The changes made by the construction of Arundel Gate included the building of a network of underground walkways which linked Arundel Gate, Commercial Street, Snig Hill and Fitzalan Square. High Street was located at the head of this network with escalators taking pedestrians into the subways. It was known officially as Castle Square but acquired the nickname locally as 'The Hole In The Road' which boasted a large central open air circle with entrances to many stores, convenient newsagents, a bus enquiry centre and even a tropical fish tank stocked with mature fish. The "Hole in the Road" subterranean system was opened on 27 November 1967, however, the walkways fell into disrepair during the early 1990s and were finally closed to the public on 10 January 1994. The "Hole in the Road" network was filled in with rubble from the Hyde Park flats and re-developed as Castle Square tram stop on the South Yorkshire Supertram network.

==Present day==
For part of its length High Street carried the A621 road before it was downgraded in the 2000s.

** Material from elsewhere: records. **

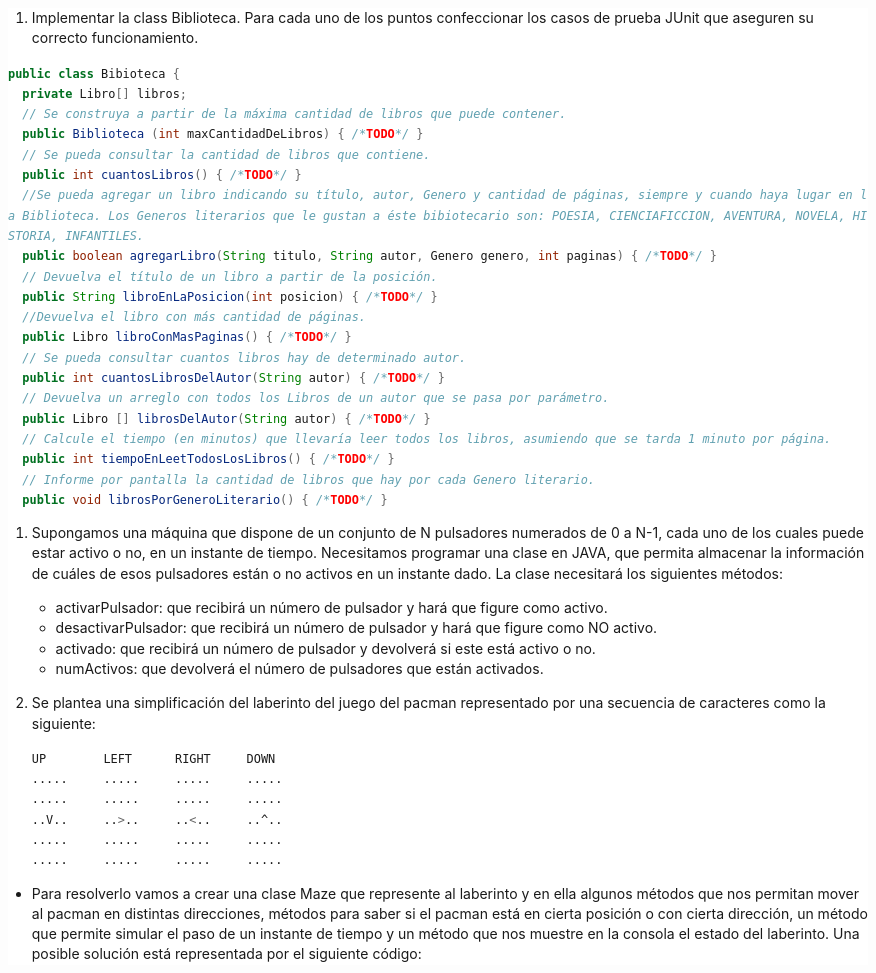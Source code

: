 1. Implementar la class Biblioteca. Para cada uno de los puntos confeccionar los casos de prueba JUnit que aseguren su correcto funcionamiento.

  ```java
  public class Bibioteca {
    private Libro[] libros;
    // Se construya a partir de la máxima cantidad de libros que puede contener.
    public Biblioteca (int maxCantidadDeLibros) { /*TODO*/ }
    // Se pueda consultar la cantidad de libros que contiene.
    public int cuantosLibros() { /*TODO*/ }
    //Se pueda agregar un libro indicando su título, autor, Genero y cantidad de páginas, siempre y cuando haya lugar en la Biblioteca. Los Generos literarios que le gustan a éste bibiotecario son: POESIA, CIENCIAFICCION, AVENTURA, NOVELA, HISTORIA, INFANTILES.
    public boolean agregarLibro(String titulo, String autor, Genero genero, int paginas) { /*TODO*/ }
    // Devuelva el título de un libro a partir de la posición.
    public String libroEnLaPosicion(int posicion) { /*TODO*/ }
    //Devuelva el libro con más cantidad de páginas.
    public Libro libroConMasPaginas() { /*TODO*/ }
    // Se pueda consultar cuantos libros hay de determinado autor.
    public int cuantosLibrosDelAutor(String autor) { /*TODO*/ }
    // Devuelva un arreglo con todos los Libros de un autor que se pasa por parámetro.
    public Libro [] librosDelAutor(String autor) { /*TODO*/ }
    // Calcule el tiempo (en minutos) que llevaría leer todos los libros, asumiendo que se tarda 1 minuto por página.
    public int tiempoEnLeetTodosLosLibros() { /*TODO*/ }
    // Informe por pantalla la cantidad de libros que hay por cada Genero literario.
    public void librosPorGeneroLiterario() { /*TODO*/ }
  ```  

1. Supongamos una máquina que dispone de un conjunto de N pulsadores numerados de 0 a N-1, cada uno de los cuales puede estar activo o no, en un instante de tiempo. Necesitamos programar una clase en JAVA, que permita almacenar la información de cuáles de esos pulsadores están o no activos en un instante dado. La clase necesitará los siguientes métodos:
    * activarPulsador: que recibirá un número de pulsador y hará que figure como activo.
    * desactivarPulsador: que recibirá un número de pulsador y hará que figure como NO activo.
    * activado: que recibirá un número de pulsador y devolverá si este está activo o no.
    * numActivos: que devolverá el número de pulsadores que están activados.

1. Se plantea una simplificación del laberinto del juego del pacman representado por una secuencia de caracteres como la siguiente:

    ```sh
    UP        LEFT      RIGHT     DOWN
    .....     .....     .....     .....
    .....     .....     .....     .....
    ..V..     ..>..     ..<..     ..^..
    .....     .....     .....     .....
    .....     .....     .....     .....
    ```

* Para resolverlo vamos a crear una clase Maze que represente al laberinto y en ella algunos métodos que nos permitan mover al pacman en distintas direcciones, métodos para saber si el pacman está en cierta posición o con cierta dirección, un método que permite simular el paso de un instante de tiempo y un método que nos muestre en la consola el estado del laberinto. Una posible solución está representada por el siguiente código:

The South Yorkshire Supertram system was completed in early 1995 and runs along High Street in its own reserved half of the road. The other half is a one way system for regular traffic travelling west; there is a tram stop midway along known as Castle Square. In recent years, High Street has seen a shift away from retail and towards hospitality, particularly fast food, and leisure. In 2022, Wendy's opened their largest restaurant in the UK, and first in the north of England, on High Street.